(DIRECTIONS FOR THIS TASK):
Please copy the records below word for word, leaving out the pictures.

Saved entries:

╭──

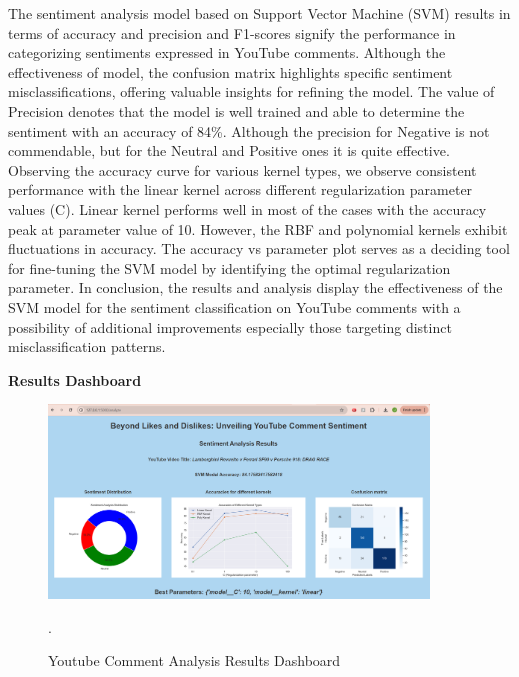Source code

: \documentclass[11pt,article,oneside]{article}
\begin{document}
The sentiment analysis model based on Support Vector Machine (SVM) results in terms of accuracy and precision and F1-scores signify the performance in categorizing sentiments expressed in YouTube comments. Although the effectiveness of model, the confusion matrix highlights specific sentiment misclassifications, offering valuable insights for refining the model. The value of Precision denotes that the model is well trained and able to determine the sentiment with an accuracy of 84\%. Although the precision for Negative is not commendable, but for the Neutral and Positive ones it is quite effective. Observing the accuracy curve for various kernel types, we observe consistent performance with the linear kernel across different regularization parameter values (C). Linear kernel performs well in most of the cases with the accuracy peak at parameter value of 10. However, the RBF and polynomial kernels exhibit fluctuations in accuracy. The accuracy vs parameter plot serves as a deciding tool for fine-tuning the SVM model by identifying the optimal regularization parameter. In conclusion, the results and analysis display the effectiveness of the SVM model for the sentiment classification on YouTube comments with a possibility of additional improvements especially those targeting distinct misclassification patterns.

\newpage
\textbf{Results Dashboard}

\begin{figure}[H]
    \centering
    \includegraphics[width=0.9\textwidth]{images/yt_dashboard.PNG}
    \caption{Youtube Comment Analysis Results Dashboard}.
    \label{fig:results}
\end{figure}

\printbibliography
\end{document}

╰──

(TASK ANSWER):
Source code

: \documentclass[11pt,article,oneside]{article}
\begin{document}
The sentiment analysis model based on Support Vector Machine (SVM) results in terms of accuracy and precision and F1-scores signify the performance in categorizing sentiments expressed in YouTube comments. Although the effectiveness of model, the confusion matrix highlights specific sentiment misclassifications, offering valuable insights for refining the model. The value of Precision denotes that the model is well trained and able to determine the sentiment with an accuracy of 84\%. Although the precision for Negative is not commendable, but for the Neutral and Positive ones it is quite effective. Observing the accuracy curve for various kernel types, we observe consistent performance with the linear kernel across different regularization parameter values (C). Linear kernel performs well in most of the cases with the accuracy peak at parameter value of 10. However, the RBF and polynomial kernels exhibit fluctuations in accuracy. The accuracy vs parameter plot serves as a deciding tool for fine-tuning the SVM model by identifying the optimal regularization parameter. In conclusion, the results and analysis display the effectiveness of the SVM model for the sentiment classification on YouTube comments with a possibility of additional improvements especially those targeting distinct misclassification patterns.

\newpage
\textbf{Results Dashboard}

\begin{figure}[H]
    \centering
    \includegraphics[width=0.9\textwidth]{images/yt_dashboard.PNG}
    \caption{Youtube Comment Analysis Results Dashboard}.
    \label{fig:results}
\end{figure}

\printbibliography
\end{document}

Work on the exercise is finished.